HPLC Analytical Techniques
In an HPLC system, the solvents used in the mobile phase and the packing materials in the stationary phase can be altered based on testing needs. HPLC columns and solvents can be arranged to test components based on polarity, ionization, and particle size.
Polarity
Normal Phase HPLC
Normal phase HPLC testing tests for non-polar molecules that easily mix with or dissolve in non-polar solvents. In normal phase HPLC testing, the column is packed with silica (polar) to allow non-polar molecules to quickly pass through the stationary phase. The polar ones are retained by their attraction to the silica.
This is the oldest LC technique and, as such, was given the name ‘Normal Phase’ even though it is not as commonly used today. It works well to separate and detect phospholipids.
Mikhail Tsweet, a Russian botanist, in the early 1900s developed LC. He filled an open column with either powdered chalk or alumina and poured in his solvent extract of specific plant leaves. As the solvent extract passed through the column, it separated into colored bands based on each component's retention time.
Reversed-Phase HPLC
Developed in the 1970s, Reversed-Phase HPLC simply reverses the polarity of the mobile and stationary phases to detect and quantify polar molecules. This is the most commonly used HPLC method. It works well to detect and quantify organic substances, including carbohydrates, vitamins, and amino acids proteins.
In reversed-phase HPLC, carbon is added to the silica in the column to make the stationary phase non-polar. The mobile phase solvent and analyte are polar.

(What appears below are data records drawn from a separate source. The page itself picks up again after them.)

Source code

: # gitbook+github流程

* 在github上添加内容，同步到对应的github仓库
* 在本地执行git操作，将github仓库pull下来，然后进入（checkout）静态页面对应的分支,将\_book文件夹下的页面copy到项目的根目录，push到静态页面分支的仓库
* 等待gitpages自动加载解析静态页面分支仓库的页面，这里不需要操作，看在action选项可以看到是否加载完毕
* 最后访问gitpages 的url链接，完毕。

To increase the sought-after polarity range in one test run, the polarity of the solvent can be gradually changed. This is referred to as gradient elution, and it works well for substances like sugars, sterols, and fatty acid esters. Gradients are also commonly used to clean columns to remove components stuck in the stationary phase.
Ion Exchange HPLC
The ionization of the target substance determines the ionization of the column’s packing material. When seeking to detect positively charged molecules, the stationary phase is packed with a negatively charged material. For negatively charged molecules, the column contains positively charged material.
Ion Exchange HPLC works great to separate and detect biologically charged molecules, including amino acids, peptides, and nucleotides.
Size Exclusion
HPLC can be configured to detect molecules based on particle size. Porous beads in the stationary phase attract smaller particles while letting large particles pass through. This works well when trying to separate small molecules from large biomolecules. Like separating out electrolytes from proteins, for example.

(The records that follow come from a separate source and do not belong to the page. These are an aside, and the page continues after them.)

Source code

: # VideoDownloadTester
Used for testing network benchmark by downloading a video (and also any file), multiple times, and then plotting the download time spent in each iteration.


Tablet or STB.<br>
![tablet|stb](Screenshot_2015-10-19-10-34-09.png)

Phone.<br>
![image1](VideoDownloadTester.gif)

Additional HPLC Configurations
Additionally, some substances can be better identified and quantified by adding an additional detection layer.
For example, pesticides and cannabinoids (or CBD) are best detected when employing ultraviolet-visible light (UV-Vis) spectrophotometry. A diode array detector (DAD) measures the amount of UV-Vis light absorbed by the molecules once separated by the column based on their relative polarity and particle size.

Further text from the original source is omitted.